»»

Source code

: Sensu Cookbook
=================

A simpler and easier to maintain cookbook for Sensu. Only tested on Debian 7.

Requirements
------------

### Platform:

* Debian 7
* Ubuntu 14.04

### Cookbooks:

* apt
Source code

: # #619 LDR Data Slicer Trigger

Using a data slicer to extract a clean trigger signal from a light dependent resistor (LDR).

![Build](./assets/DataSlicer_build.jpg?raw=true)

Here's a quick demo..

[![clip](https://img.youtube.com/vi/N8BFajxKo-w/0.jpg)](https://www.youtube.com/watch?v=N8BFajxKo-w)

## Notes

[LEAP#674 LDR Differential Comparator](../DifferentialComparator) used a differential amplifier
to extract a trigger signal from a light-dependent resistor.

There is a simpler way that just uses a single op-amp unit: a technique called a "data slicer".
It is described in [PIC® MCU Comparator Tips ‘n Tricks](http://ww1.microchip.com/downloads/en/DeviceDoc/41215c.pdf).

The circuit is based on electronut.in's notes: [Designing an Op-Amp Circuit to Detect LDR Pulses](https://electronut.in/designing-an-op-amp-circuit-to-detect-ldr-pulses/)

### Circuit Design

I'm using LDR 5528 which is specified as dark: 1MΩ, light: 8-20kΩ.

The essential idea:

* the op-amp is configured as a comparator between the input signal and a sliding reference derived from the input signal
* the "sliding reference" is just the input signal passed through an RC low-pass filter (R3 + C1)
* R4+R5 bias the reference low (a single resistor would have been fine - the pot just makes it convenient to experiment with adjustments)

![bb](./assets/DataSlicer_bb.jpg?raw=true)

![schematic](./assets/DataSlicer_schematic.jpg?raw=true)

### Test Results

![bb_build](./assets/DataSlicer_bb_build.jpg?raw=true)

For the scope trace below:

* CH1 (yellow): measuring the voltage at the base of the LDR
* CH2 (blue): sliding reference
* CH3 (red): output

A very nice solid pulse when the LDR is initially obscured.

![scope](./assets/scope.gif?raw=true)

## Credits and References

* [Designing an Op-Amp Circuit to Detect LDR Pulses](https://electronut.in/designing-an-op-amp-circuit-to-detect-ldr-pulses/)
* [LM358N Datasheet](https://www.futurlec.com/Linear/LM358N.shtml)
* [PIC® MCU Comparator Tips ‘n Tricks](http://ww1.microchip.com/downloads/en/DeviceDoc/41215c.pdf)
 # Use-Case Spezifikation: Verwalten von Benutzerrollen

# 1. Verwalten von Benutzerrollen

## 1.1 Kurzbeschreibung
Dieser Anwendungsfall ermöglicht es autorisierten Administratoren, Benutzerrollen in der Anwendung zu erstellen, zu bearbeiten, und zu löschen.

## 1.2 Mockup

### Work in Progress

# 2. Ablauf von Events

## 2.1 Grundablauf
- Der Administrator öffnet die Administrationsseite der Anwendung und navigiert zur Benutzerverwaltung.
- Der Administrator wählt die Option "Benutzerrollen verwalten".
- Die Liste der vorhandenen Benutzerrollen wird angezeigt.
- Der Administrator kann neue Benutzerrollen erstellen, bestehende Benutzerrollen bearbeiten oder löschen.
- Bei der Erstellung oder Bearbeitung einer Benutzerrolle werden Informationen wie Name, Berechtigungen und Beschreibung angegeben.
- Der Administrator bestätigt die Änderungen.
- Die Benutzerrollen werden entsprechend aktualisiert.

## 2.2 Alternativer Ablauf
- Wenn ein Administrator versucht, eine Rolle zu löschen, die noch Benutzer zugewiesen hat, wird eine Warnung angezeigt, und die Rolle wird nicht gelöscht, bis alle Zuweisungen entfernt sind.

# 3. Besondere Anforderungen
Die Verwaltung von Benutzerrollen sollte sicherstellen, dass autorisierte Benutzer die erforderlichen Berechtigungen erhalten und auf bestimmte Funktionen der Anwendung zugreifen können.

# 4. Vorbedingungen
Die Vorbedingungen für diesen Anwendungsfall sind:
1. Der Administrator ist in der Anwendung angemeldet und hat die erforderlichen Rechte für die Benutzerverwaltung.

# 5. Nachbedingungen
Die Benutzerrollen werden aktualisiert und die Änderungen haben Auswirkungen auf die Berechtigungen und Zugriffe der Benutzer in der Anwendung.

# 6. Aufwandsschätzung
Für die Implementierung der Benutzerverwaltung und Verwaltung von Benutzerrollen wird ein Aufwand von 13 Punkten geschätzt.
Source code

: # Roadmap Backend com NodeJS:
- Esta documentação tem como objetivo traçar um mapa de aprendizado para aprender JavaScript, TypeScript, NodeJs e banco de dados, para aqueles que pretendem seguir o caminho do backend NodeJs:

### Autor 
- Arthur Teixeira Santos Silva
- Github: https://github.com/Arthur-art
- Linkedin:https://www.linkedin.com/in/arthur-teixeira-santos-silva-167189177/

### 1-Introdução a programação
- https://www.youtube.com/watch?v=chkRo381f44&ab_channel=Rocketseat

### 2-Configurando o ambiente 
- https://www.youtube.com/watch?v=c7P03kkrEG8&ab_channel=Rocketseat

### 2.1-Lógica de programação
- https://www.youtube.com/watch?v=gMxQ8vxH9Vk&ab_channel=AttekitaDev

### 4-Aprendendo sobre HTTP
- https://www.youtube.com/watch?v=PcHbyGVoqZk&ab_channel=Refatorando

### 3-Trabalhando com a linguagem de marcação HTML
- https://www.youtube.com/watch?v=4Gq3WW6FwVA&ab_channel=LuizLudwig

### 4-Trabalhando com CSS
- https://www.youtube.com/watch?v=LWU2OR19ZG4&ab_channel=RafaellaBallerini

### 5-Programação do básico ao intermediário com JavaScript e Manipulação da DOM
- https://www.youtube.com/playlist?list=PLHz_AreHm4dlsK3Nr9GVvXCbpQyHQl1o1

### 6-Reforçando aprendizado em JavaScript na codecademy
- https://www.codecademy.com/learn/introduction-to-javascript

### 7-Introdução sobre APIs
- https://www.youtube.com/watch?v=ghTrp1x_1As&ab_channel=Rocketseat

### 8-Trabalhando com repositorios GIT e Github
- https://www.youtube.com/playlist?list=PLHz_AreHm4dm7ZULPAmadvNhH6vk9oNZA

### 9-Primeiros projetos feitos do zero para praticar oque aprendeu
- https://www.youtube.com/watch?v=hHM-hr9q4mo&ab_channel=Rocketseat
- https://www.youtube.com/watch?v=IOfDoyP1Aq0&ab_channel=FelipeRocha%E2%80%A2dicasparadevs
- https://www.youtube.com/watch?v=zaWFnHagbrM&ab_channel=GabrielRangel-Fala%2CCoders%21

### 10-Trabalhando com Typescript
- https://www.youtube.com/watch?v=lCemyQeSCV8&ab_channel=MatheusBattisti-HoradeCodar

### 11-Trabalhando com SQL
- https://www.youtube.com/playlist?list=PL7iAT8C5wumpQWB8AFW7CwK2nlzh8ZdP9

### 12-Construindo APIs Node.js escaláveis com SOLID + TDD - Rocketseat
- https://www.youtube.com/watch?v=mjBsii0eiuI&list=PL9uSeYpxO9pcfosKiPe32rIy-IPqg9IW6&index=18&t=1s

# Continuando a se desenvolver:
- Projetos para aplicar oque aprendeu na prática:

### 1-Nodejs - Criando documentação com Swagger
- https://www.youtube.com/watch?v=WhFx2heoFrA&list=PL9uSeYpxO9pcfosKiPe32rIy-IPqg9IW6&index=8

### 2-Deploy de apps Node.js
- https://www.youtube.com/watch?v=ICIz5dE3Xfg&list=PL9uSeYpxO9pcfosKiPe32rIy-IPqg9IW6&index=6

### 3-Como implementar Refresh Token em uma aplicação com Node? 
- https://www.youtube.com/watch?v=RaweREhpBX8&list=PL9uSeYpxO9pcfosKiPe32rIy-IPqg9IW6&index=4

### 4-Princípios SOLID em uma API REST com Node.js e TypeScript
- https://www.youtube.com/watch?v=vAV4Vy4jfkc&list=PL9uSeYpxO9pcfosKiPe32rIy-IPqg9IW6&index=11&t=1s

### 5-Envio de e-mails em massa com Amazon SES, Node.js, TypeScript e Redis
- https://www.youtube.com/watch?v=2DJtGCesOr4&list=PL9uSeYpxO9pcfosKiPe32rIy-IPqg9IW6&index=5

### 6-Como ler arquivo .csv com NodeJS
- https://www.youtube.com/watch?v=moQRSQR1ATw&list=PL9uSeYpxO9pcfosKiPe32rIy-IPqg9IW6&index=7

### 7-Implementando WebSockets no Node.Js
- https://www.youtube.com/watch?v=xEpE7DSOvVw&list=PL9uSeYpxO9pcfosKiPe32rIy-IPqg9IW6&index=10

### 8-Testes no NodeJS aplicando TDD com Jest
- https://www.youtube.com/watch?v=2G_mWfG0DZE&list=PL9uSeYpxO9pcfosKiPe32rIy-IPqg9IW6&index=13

««

### What is being asked
Write out word for word every line from the one containing "### 5-Envio de" through the last line of the data, and no other line.

### Written response
### 5-Envio de e-mails em massa com Amazon SES, Node.js, TypeScript e Redis
- https://www.youtube.com/watch?v=2DJtGCesOr4&list=PL9uSeYpxO9pcfosKiPe32rIy-IPqg9IW6&index=5

### 6-Como ler arquivo .csv com NodeJS
- https://www.youtube.com/watch?v=moQRSQR1ATw&list=PL9uSeYpxO9pcfosKiPe32rIy-IPqg9IW6&index=7

### 7-Implementando WebSockets no Node.Js
- https://www.youtube.com/watch?v=xEpE7DSOvVw&list=PL9uSeYpxO9pcfosKiPe32rIy-IPqg9IW6&index=10

### 8-Testes no NodeJS aplicando TDD com Jest
- https://www.youtube.com/watch?v=2G_mWfG0DZE&list=PL9uSeYpxO9pcfosKiPe32rIy-IPqg9IW6&index=13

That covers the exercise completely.